GIVEN ENTRIES START

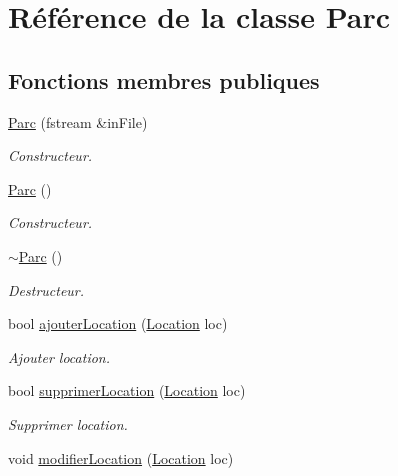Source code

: \hypertarget{class_parc}{
\section{Référence de la classe Parc}
\label{class_parc}
}
\subsection*{Fonctions membres publiques}
\begin{DoxyCompactItemize}
\item 
\hyperlink{class_parc_ac974868bc248cc8ded2ac7c7d536251f}{Parc} (fstream \&inFile)
\begin{DoxyCompactList}\small\item\em Constructeur. \item\end{DoxyCompactList}\item 
\hyperlink{class_parc_ad7545bbf00b69b6bc47d8bc9e6584363}{Parc} ()
\begin{DoxyCompactList}\small\item\em Constructeur. \item\end{DoxyCompactList}\item 
\hyperlink{class_parc_a45de4ddcf862a8ad3da902bc63e0c1f6}{$\sim$Parc} ()
\begin{DoxyCompactList}\small\item\em Destructeur. \item\end{DoxyCompactList}\item 
bool \hyperlink{class_parc_a38f675f16195ff1a795d247d2ab2277c}{ajouterLocation} (\hyperlink{class_location}{Location} loc)
\begin{DoxyCompactList}\small\item\em Ajouter location. \item\end{DoxyCompactList}\item 
bool \hyperlink{class_parc_a9886186ab4182ee41a1480735600ed38}{supprimerLocation} (\hyperlink{class_location}{Location} loc)
\begin{DoxyCompactList}\small\item\em Supprimer location. \item\end{DoxyCompactList}\item 
void \hyperlink{class_parc_a4ce1969e29ebff5c149c7050e358e880}{modifierLocation} (\hyperlink{class_location}{Location} loc)

\end{DoxyCompactItemize}
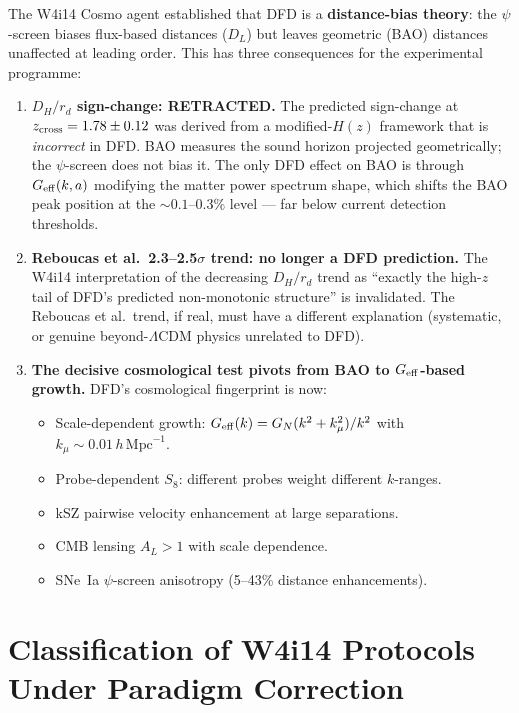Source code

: \documentclass[11pt]{article}
\newcommand{\LCDM}{\Lambda\text{CDM}}
\newcommand{\Geff}{G_{\rm eff}}
\begin{document}
The W4i14 Cosmo agent established that DFD is a \textbf{distance-bias
theory}: the $\psi$-screen biases flux-based distances ($D_L$) but leaves
geometric (BAO) distances unaffected at leading order. This has three
consequences for the experimental programme:

\begin{enumerate}
\item \textbf{$D_H/r_d$ sign-change: RETRACTED.}
The predicted sign-change at $z_{\rm cross} = 1.78 \pm 0.12$ was derived
from a modified-$H(z)$ framework that is \emph{incorrect} in DFD.
BAO measures the sound horizon projected geometrically; the $\psi$-screen
does not bias it. The only DFD effect on BAO is through $\Geff(k,a)$
modifying the matter power spectrum shape, which shifts the BAO peak
position at the $\sim 0.1$--$0.3\%$ level --- far below current
detection thresholds.

\item \textbf{Reboucas et al.\ 2.3--2.5$\sigma$ trend: no longer
a DFD prediction.}
The W4i14 interpretation of the decreasing $D_H/r_d$ trend as ``exactly
the high-$z$ tail of DFD's predicted non-monotonic structure'' is
invalidated. The Reboucas et al.\ trend, if real, must have a different
explanation (systematic, or genuine beyond-$\LCDM$ physics unrelated to
DFD).

\item \textbf{The decisive cosmological test pivots from BAO to
$\Geff$-based growth.}
DFD's cosmological fingerprint is now:
\begin{itemize}[nosep]
\item Scale-dependent growth: $\Geff(k) = G_N(k^2 + k_\mu^2)/k^2$ with
  $k_\mu \sim 0.01\,h\,\text{Mpc}^{-1}$.
\item Probe-dependent $S_8$: different probes weight different $k$-ranges.
\item kSZ pairwise velocity enhancement at large separations.
\item CMB lensing $A_L > 1$ with scale dependence.
\item SNe~Ia $\psi$-screen anisotropy (5--43\% distance enhancements).
\end{itemize}
\end{enumerate}

\section{Classification of W4i14 Protocols Under Paradigm Correction}
\end{document}
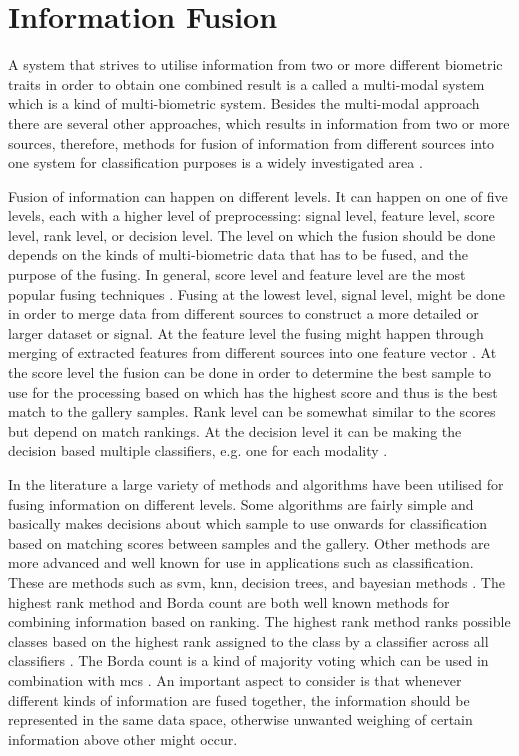 \section{Information Fusion}
\label{sec:info_fuse}

A system that strives to utilise information from two or more different biometric traits in order to obtain one combined result is a called a multi-modal system which is a kind of multi-biometric system. Besides the multi-modal approach there are several other approaches, which results in information from two or more sources, therefore, methods for fusion of information from different sources into one system for classification purposes is a widely investigated area \citep{Bowyer2016b}.

Fusion of information can happen on different levels. It can happen on one of five levels, each with a higher level of preprocessing: signal level, feature level, score level, rank level, or decision level. The level on which the fusion should be done depends on the kinds of multi-biometric data that has to be fused, and the purpose of the fusing. In general, score level and feature level are the most popular fusing techniques \citep{Bowyer2016b}. Fusing at the lowest level, signal level, might be done in order to merge data from different sources to construct a more detailed or larger dataset or signal. At the feature level the fusing might happen through merging of extracted features from different sources into one feature vector \citep{Ross2003}. At the score level the fusion can be done in order to determine the best sample to use for the processing based on which has the highest score and thus is the best match to the gallery samples. Rank level can be somewhat similar to the scores but depend on match rankings. At the decision level it can be making the decision based multiple classifiers, e.g. one for each modality \citep{Fierrez2018b}.

In the literature a large variety of methods and algorithms have been utilised for fusing information on different levels. Some algorithms are fairly simple and basically makes decisions about which sample to use onwards for classification based on matching scores between samples and the gallery. Other methods are more advanced and well known for use in applications such as classification. These are methods such as \gls{svm}, \gls{knn}, decision trees, and bayesian methods \citep{Ross2003}. The highest rank method and Borda count are both well known methods for combining information based on ranking. The highest rank method ranks possible classes based on the highest rank assigned to the class by a classifier across all classifiers \citep{Ho1994}. The Borda count is a kind of majority voting which can be used in combination with \gls{mcs} \citep{Bowyer2016b,Ho1994}. An important aspect to consider is that whenever  different kinds of information are fused together, the information should be represented in the same data space, otherwise unwanted weighing of certain information above other might occur.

GIVEN ENTRIES END

▸ INSTRUCTIONS FOR THE TASK
Go through the entries above and copy out every line that includes the word "Reboucas".

▸ SOLVED EXERCISE
\item \textbf{Reboucas et al.\ 2.3--2.5$\sigma$ trend: no longer
invalidated. The Reboucas et al.\ trend, if real, must have a different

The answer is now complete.